DATA FOR THE TASK: Begin

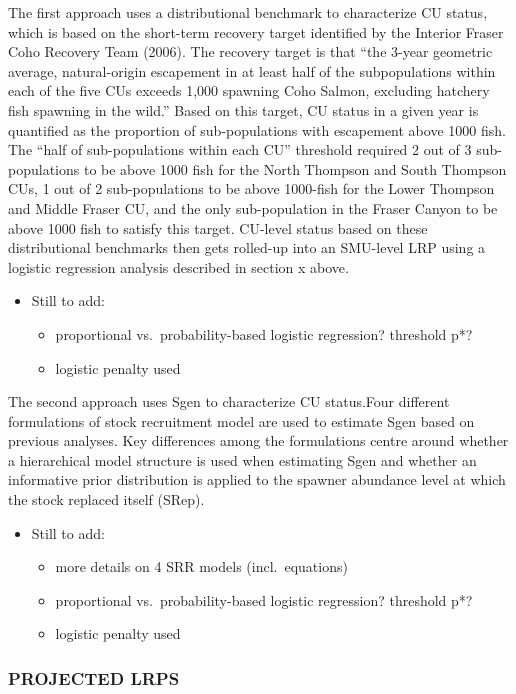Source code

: \documentclass[11pt]{book}
\begin{document}
The first approach uses a distributional benchmark to characterize CU status, which is based on the short-term recovery target identified by the Interior Fraser Coho Recovery Team (2006). The recovery target is that ``the 3-year geometric average, natural-origin escapement in at least half of the subpopulations within each of the five CUs exceeds 1,000 spawning Coho Salmon, excluding hatchery fish spawning in the wild.'' Based on this target, CU status in a given year is quantified as the proportion of sub-populations with escapement above 1000 fish. The ``half of sub-populations within each CU'' threshold required 2 out of 3 sub-populations to be above 1000 fish for the North Thompson and South Thompson CUs, 1 out of 2 sub-populations to be above 1000-fish for the Lower Thompson and Middle Fraser CU, and the only sub-population in the Fraser Canyon to be above 1000 fish to satisfy this target. CU-level status based on these distributional benchmarks then gets rolled-up into an SMU-level LRP using a logistic regression analysis described in section x above.
\begin{itemize}

\item
  Still to add:
  \begin{itemize}

  \item
    proportional vs.~probability-based logistic regression? threshold p*?
  \item
    logistic penalty used
  \end{itemize}
\end{itemize}
The second approach uses Sgen to characterize CU status.Four different formulations of stock recruitment model are used to estimate Sgen based on previous analyses. Key differences among the formulations centre around whether a hierarchical model structure is used when estimating Sgen and whether an informative prior distribution is applied to the spawner abundance level at which the stock replaced itself (SRep).
\begin{itemize}

\item
  Still to add:
  \begin{itemize}

  \item
    more details on 4 SRR models (incl.~equations)
  \item
    proportional vs.~probability-based logistic regression? threshold p*?
  \item
    logistic penalty used
  \end{itemize}
\end{itemize}
\hypertarget{projected-lrps}{%
\subsubsection{PROJECTED LRPS}\label{projected-lrps}}
\end{document}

DATA FOR THE TASK: End

## THE PROBLEM
Every line of the data above is to be set down exactly; the pictures are not.

## WORKED SOLUTION
Source code

: \documentclass[11pt]{book}
\begin{document}
The first approach uses a distributional benchmark to characterize CU status, which is based on the short-term recovery target identified by the Interior Fraser Coho Recovery Team (2006). The recovery target is that ``the 3-year geometric average, natural-origin escapement in at least half of the subpopulations within each of the five CUs exceeds 1,000 spawning Coho Salmon, excluding hatchery fish spawning in the wild.'' Based on this target, CU status in a given year is quantified as the proportion of sub-populations with escapement above 1000 fish. The ``half of sub-populations within each CU'' threshold required 2 out of 3 sub-populations to be above 1000 fish for the North Thompson and South Thompson CUs, 1 out of 2 sub-populations to be above 1000-fish for the Lower Thompson and Middle Fraser CU, and the only sub-population in the Fraser Canyon to be above 1000 fish to satisfy this target. CU-level status based on these distributional benchmarks then gets rolled-up into an SMU-level LRP using a logistic regression analysis described in section x above.
\begin{itemize}

\item
  Still to add:
  \begin{itemize}

  \item
    proportional vs.~probability-based logistic regression? threshold p*?
  \item
    logistic penalty used
  \end{itemize}
\end{itemize}
The second approach uses Sgen to characterize CU status.Four different formulations of stock recruitment model are used to estimate Sgen based on previous analyses. Key differences among the formulations centre around whether a hierarchical model structure is used when estimating Sgen and whether an informative prior distribution is applied to the spawner abundance level at which the stock replaced itself (SRep).
\begin{itemize}

\item
  Still to add:
  \begin{itemize}

  \item
    more details on 4 SRR models (incl.~equations)
  \item
    proportional vs.~probability-based logistic regression? threshold p*?
  \item
    logistic penalty used
  \end{itemize}
\end{itemize}
\hypertarget{projected-lrps}{%
\subsubsection{PROJECTED LRPS}\label{projected-lrps}}
\end{document}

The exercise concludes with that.